Directions » In the entries below, find the line with "at position $i,j$." and the line with "Furthermore, any diagonal". Return those two lines and all lines between them, exactly.
________
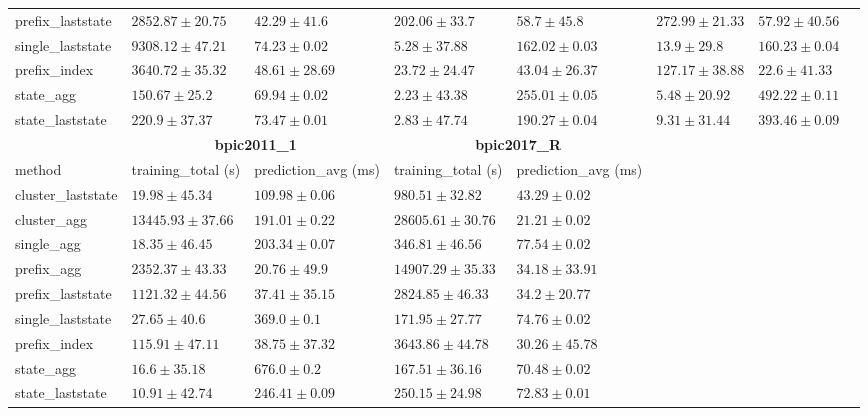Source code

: \documentclass[twoside,11pt]{Latex/Classes/PhDthesisPSnPDF}
\begin{document}
\begin{table}[h]
{\begin{tabular}{llllllll}
				prefix\_laststate & $2852.87 \pm 20.75$ & $42.29 \pm 41.6$ & $202.06 \pm 33.7$ & $58.7 \pm 45.8$ & $272.99 \pm 21.33$ & $57.92 \pm 40.56$ \\ 
				single\_laststate & $9308.12 \pm 47.21$ & $74.23 \pm 0.02$ & $5.28 \pm 37.88$ & $162.02 \pm 0.03$ & $13.9 \pm 29.8$ & $160.23 \pm 0.04$ \\ 
				prefix\_index & $3640.72 \pm 35.32$ & $48.61 \pm 28.69$ & $23.72 \pm 24.47$ & $43.04 \pm 26.37$ & $127.17 \pm 38.88$ & $\mathbf{22.6 \pm 41.33}$ \\ 
				state\_agg & $\mathbf{150.67 \pm 25.2}$ & $69.94 \pm 0.02$ & $\mathbf{2.23 \pm 43.38}$ & $255.01 \pm 0.05$ & $\mathbf{5.48 \pm 20.92}$ & $492.22 \pm 0.11$ \\ 
				state\_laststate & $220.9 \pm 37.37$ & $73.47 \pm 0.01$ & $2.83 \pm 47.74$ & $190.27 \pm 0.04$ & $9.31 \pm 31.44$ & $393.46 \pm 0.09$ \\ 
				\bottomrule
				\toprule
				& \multicolumn{2}{c}{{\bfseries bpic2011\_1}} & \multicolumn{2}{c}{{\bfseries bpic2017\_R}} \\ \cmidrule(lr){2-3} \cmidrule(lr){4-5} \cmidrule(lr){6-7}
				method  & training\_total (s) & prediction\_avg (ms) & training\_total (s) & prediction\_avg (ms) \\ \midrule
				cluster\_laststate & $19.98 \pm 45.34$ & $109.98 \pm 0.06$ & $980.51 \pm 32.82$ & $43.29 \pm 0.02$ \\ 
				cluster\_agg & $13445.93 \pm 37.66$ & $191.01 \pm 0.22$ & $28605.61 \pm 30.76$ & $\mathbf{21.21 \pm 0.02}$ \\ 
				single\_agg & $18.35 \pm 46.45$ & $203.34 \pm 0.07$ & $346.81 \pm 46.56$ & $77.54 \pm 0.02$ \\ 
				prefix\_agg & $2352.37 \pm 43.33$ & $\mathbf{20.76 \pm 49.9}$ & $14907.29 \pm 35.33$ & $34.18 \pm 33.91$ \\ 
				prefix\_laststate & $1121.32 \pm 44.56$ & $37.41 \pm 35.15$ & $2824.85 \pm 46.33$ & $34.2 \pm 20.77$ \\ 
				single\_laststate & $27.65 \pm 40.6$ & $369.0 \pm 0.1$ & $171.95 \pm 27.77$ & $74.76 \pm 0.02$ \\ 
				prefix\_index & $115.91 \pm 47.11$ & $38.75 \pm 37.32$ & $3643.86 \pm 44.78$ & $30.26 \pm 45.78$ \\ 
				state\_agg & $16.6 \pm 35.18$ & $676.0 \pm 0.2$ & $\mathbf{167.51 \pm 36.16}$ & $70.48 \pm 0.02$ \\ 
				state\_laststate & $\mathbf{10.91 \pm 42.74}$ & $246.41 \pm 0.09$ & $250.15 \pm 24.98$ & $72.83 \pm 0.01$ \\ 
				\bottomrule
				
		\end{tabular}%
	}
\end{table}
\end{document}
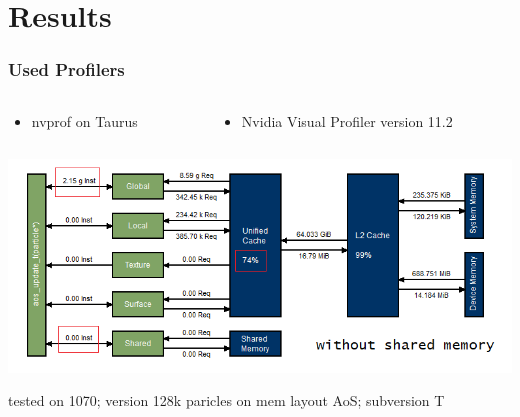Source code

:\documentclass[aspectratio=169]{beamer}
\begin{document}
\section{Results}
\begin{frame}
	\frametitle{Used Profilers}
	\begin{columns}
	\begin{column}{0.3\textwidth}
		\begin{itemize}
			\small \item nvprof on Taurus
		\end{itemize}
	\end{column}
	
	\begin{column}{0.5\textwidth}
		\begin{itemize}
			\small \item Nvidia Visual Profiler version 11.2
		\end{itemize}
	\end{column}
	\end{columns}
	\medskip
	\includegraphics[scale=0.50]{resources/128-1070-aos-update-t.png}
	
	\smallskip
	\small tested on 1070; version 128k paricles on mem layout AoS; subversion T
\end{frame}
\end{document}
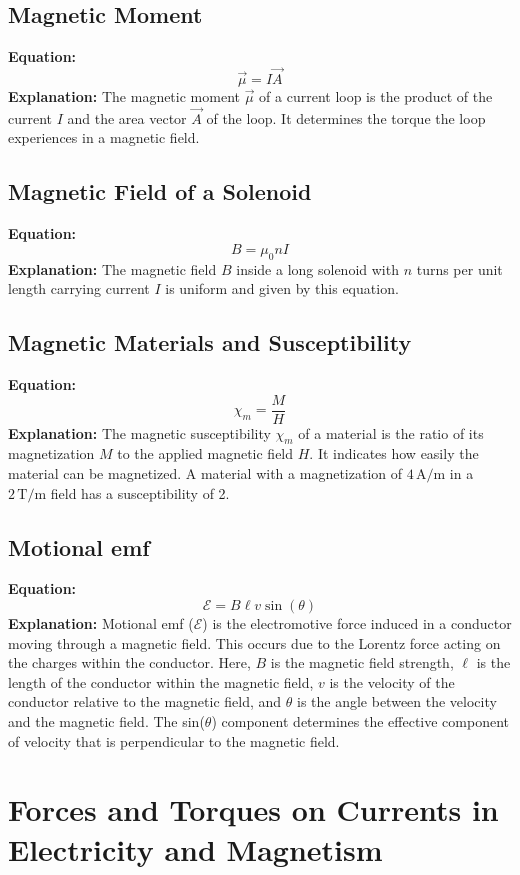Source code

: \documentclass{article}
\begin{document}
\subsection*{Magnetic Moment}
\textbf{Equation:} 
\[ \vec{\mu} = I\vec{A} \]
\textbf{Explanation:} 
The magnetic moment \( \vec{\mu} \) of a current loop is the product of the current \( I \) and the area vector \( \vec{A} \) of the loop. It determines the torque the loop experiences in a magnetic field.

\subsection*{Magnetic Field of a Solenoid}
\textbf{Equation:} 
\[ B = \mu_0 n I \]
\textbf{Explanation:} 
The magnetic field \( B \) inside a long solenoid with \( n \) turns per unit length carrying current \( I \) is uniform and given by this equation.

\subsection*{Magnetic Materials and Susceptibility}
\textbf{Equation:} 
\[ \chi_m = \frac{M}{H} \]
\textbf{Explanation:} 
The magnetic susceptibility \( \chi_m \) of a material is the ratio of its magnetization \( M \) to the applied magnetic field \( H \). It indicates how easily the material can be magnetized.
A material with a magnetization of \( 4 \, \text{A/m} \) in a \( 2 \, \text{T/m} \) field has a susceptibility of 2.

\subsection*{Motional emf}
\textbf{Equation:} 
\[ \mathcal{E} = B \ell v \sin(\theta) \]
\textbf{Explanation:} 
Motional emf (\( \mathcal{E} \)) is the electromotive force induced in a conductor moving through a magnetic field. This occurs due to the Lorentz force acting on the charges within the conductor. Here, \( B \) is the magnetic field strength, \( \ell \) is the length of the conductor within the magnetic field, \( v \) is the velocity of the conductor relative to the magnetic field, and \( \theta \) is the angle between the velocity and the magnetic field. The sin(\( \theta \)) component determines the effective component of velocity that is perpendicular to the magnetic field.

\section*{Forces and Torques on Currents in Electricity and Magnetism}
\end{document}
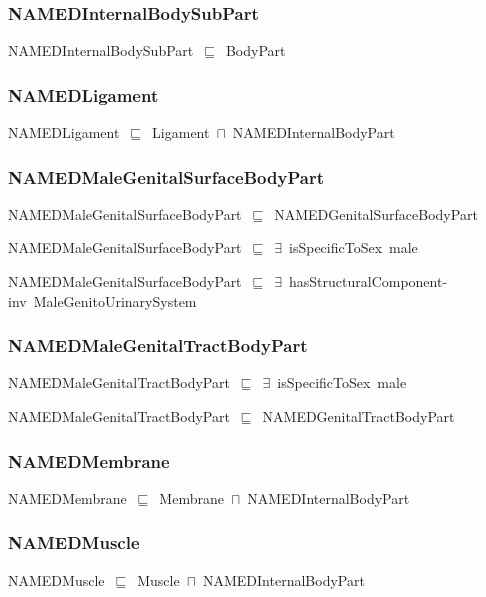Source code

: \documentclass{article}
\begin{document}
\subsubsection*{NAMEDInternalBodySubPart}

NAMEDInternalBodySubPart~\ensuremath{\sqsubseteq}~BodyPart~

\subsubsection*{NAMEDLigament}

NAMEDLigament~\ensuremath{\sqsubseteq}~Ligament~\ensuremath{\sqcap}~NAMEDInternalBodyPart~

\subsubsection*{NAMEDMaleGenitalSurfaceBodyPart}

NAMEDMaleGenitalSurfaceBodyPart~\ensuremath{\sqsubseteq}~NAMEDGenitalSurfaceBodyPart~

NAMEDMaleGenitalSurfaceBodyPart~\ensuremath{\sqsubseteq}~\ensuremath{\exists}~isSpecificToSex~male~

NAMEDMaleGenitalSurfaceBodyPart~\ensuremath{\sqsubseteq}~\ensuremath{\exists}~hasStructuralComponent-inv~MaleGenitoUrinarySystem~

\subsubsection*{NAMEDMaleGenitalTractBodyPart}

NAMEDMaleGenitalTractBodyPart~\ensuremath{\sqsubseteq}~\ensuremath{\exists}~isSpecificToSex~male~

NAMEDMaleGenitalTractBodyPart~\ensuremath{\sqsubseteq}~NAMEDGenitalTractBodyPart~

\subsubsection*{NAMEDMembrane}

NAMEDMembrane~\ensuremath{\sqsubseteq}~Membrane~\ensuremath{\sqcap}~NAMEDInternalBodyPart~

\subsubsection*{NAMEDMuscle}

NAMEDMuscle~\ensuremath{\sqsubseteq}~Muscle~\ensuremath{\sqcap}~NAMEDInternalBodyPart~
\end{document}
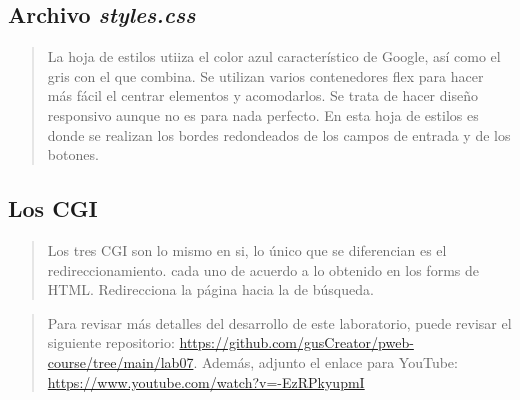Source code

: \documentclass{article}
\begin{document}
  \subsection{Archivo \textit{styles.css}}

  

  \begin{quote}
    La hoja de estilos utiiza el color azul característico de Google, así como el gris con el que combina. Se utilizan varios contenedores flex para hacer más fácil el centrar elementos y acomodarlos. Se trata de hacer diseño responsivo aunque no es para nada perfecto. En esta hoja de estilos es donde se realizan los bordes redondeados de los campos de entrada y de los botones.
  \end{quote}

  \subsection{Los CGI}

  
  
  

  \begin{quote}
    Los tres CGI son lo mismo en si, lo único que se diferencian es el redireccionamiento. cada uno de acuerdo a lo obtenido en los forms de HTML. Redirecciona la página hacia la de búsqueda.
  \end{quote}

  \begin{quotation}
    Para revisar más detalles del desarrollo de este laboratorio, puede revisar el siguiente repositorio: \url{https://github.com/gusCreator/pweb-course/tree/main/lab07}. Además, adjunto el enlace para YouTube: \url{https://www.youtube.com/watch?v=-EzRPkyupmI}
  \end{quotation}

\clearpage
	
%
%
%
			
\end{document}
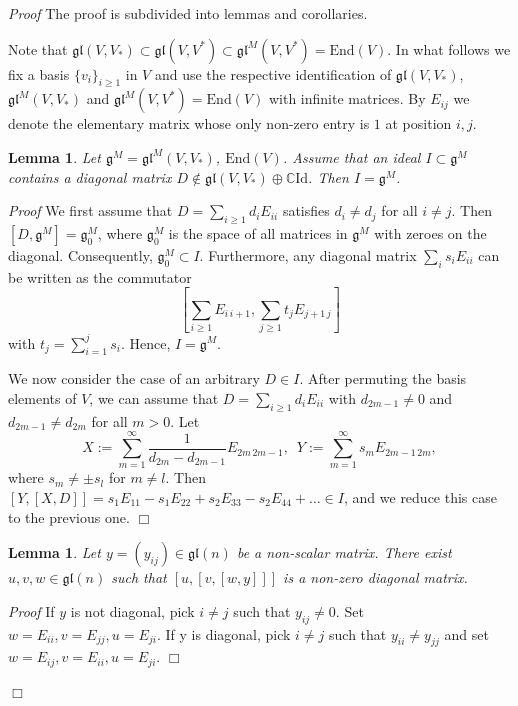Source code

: \documentclass{svmult}
\newtheorem{lem}[theo]{Lemma}
\renewenvironment{proof}{ \emph{Proof}}{$\Box$}
\newcommand {\CC} {\mathbb {C}}
\newcommand{\id}{\mathrm{Id}}
\renewcommand{\gg}{\mathfrak{g}}
\newcommand{\gl}{\mathfrak{gl}}
\newcommand{\End}{\mathrm{End}}
\begin{document}
\begin{proof} The proof is subdivided into lemmas and corollaries. 

Note that $\gl(V,V_*)\subset\gl(V,V^*)\subset \gl^M(V,V^*)=\End(V)$.
In what follows we fix a basis $\{v_i\}_{i\geq 1}$ in $V$ and use the respective identification of $\gl(V,V_*)$, $\gl^M(V,V_*)$ and  
$\gl^M(V,V^*)=\End(V)$
with infinite matrices.
By $E_{ij}$ we denote the elementary matrix whose only non-zero entry is $1$ at position $i,j$.

\begin{lem}\label{lem_diag} Let $\gg^M =\gl^M(V,V_*)$,  $\End(V)$. Assume that an ideal $I \subset \gg^M$ contains a diagonal matrix $D \notin \gl(V,V_*) \oplus \CC \id$. Then $I = \gg^M$.
\end{lem}

\begin{proof}
We first assume that $D=\sum_{i\geq 1} d_i E_{ii}$ satisfies $d_i \neq d_j$ for all $i \neq j$.
Then $[D,\gg^M] = \gg^M_0$, where $\gg^M_0$ is the space of all matrices in $\gg^M$ with zeroes on the diagonal. Consequently, $\gg^M_0 \subset I$. 
Furthermore, any diagonal matrix $\sum_{i} s_i E_{ii}$ can be written as the commutator
\begin{equation}
 \left[\sum_{i \geq 1} E_{i\,i+1}, \sum_{j \geq1} t_j E_{j+1\,j}\right] \nonumber
\end{equation}
with $t_j = \sum_{i=1}^{j} s_i$.
Hence, $I=\gg^M$.

We now consider the case of an arbitrary $D \in I$. After permuting the basis elements of $V$, we can assume that 
$D = \sum_{i\geq 1} d_i E_{ii}$ with $d_{2m-1} \neq 0$ and  $d_{2m-1} \neq d_{2m}$ for all $m > 0$. Let 
\begin{equation}\label{eq:lem_diag}
 X := \sum_{m=1}^{\infty} \frac{1}{d_{2m}-d_{2m-1}}E_{2m\,2m-1}, \,\,\, Y:=\sum_{m=1}^{\infty} s_m E_{2m-1\,2m}, \nonumber
\end{equation}
where $s_m\neq \pm s_l$ for $m \neq l$. Then $[Y,[X,D]]=s_1E_{11} - s_1E_{22} + s_2E_{33} -s_2E_{44} +\dots \in I$, and we reduce this case to the previous one.
\end{proof}

\begin{lem}\label{lem_diag2} 
Let $y = (y_{ij})\in \gl(n)$ be a non-scalar matrix. There exist $u,v,w \in \gl(n)$ such that $[u,[v,[w,y]]]$ is a non-zero diagonal matrix.
\end{lem}
\begin{proof}
 If $y$ is not diagonal, pick $i \neq j$ such that $y_{ij} \neq 0$. Set $w=E_{ii}, v=E_{jj}, u=E_{ji}$. If y is diagonal, pick $i \neq j$ such that $y_{ii} \neq y_{jj}$ and set $w=E_{ij}, v=E_{ii}, u=E_{ji}$.
\end{proof}


\end{proof}
\end{document}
________
Expected answer »
By $E_{ij}$ we denote the elementary matrix whose only non-zero entry is $1$ at position $i,j$.

\begin{lem}\label{lem_diag} Let $\gg^M =\gl^M(V,V_*)$,  $\End(V)$. Assume that an ideal $I \subset \gg^M$ contains a diagonal matrix $D \notin \gl(V,V_*) \oplus \CC \id$. Then $I = \gg^M$.
\end{lem}

\begin{proof}
We first assume that $D=\sum_{i\geq 1} d_i E_{ii}$ satisfies $d_i \neq d_j$ for all $i \neq j$.
Then $[D,\gg^M] = \gg^M_0$, where $\gg^M_0$ is the space of all matrices in $\gg^M$ with zeroes on the diagonal. Consequently, $\gg^M_0 \subset I$. 
Furthermore, any diagonal matrix $\sum_{i} s_i E_{ii}$ can be written as the commutator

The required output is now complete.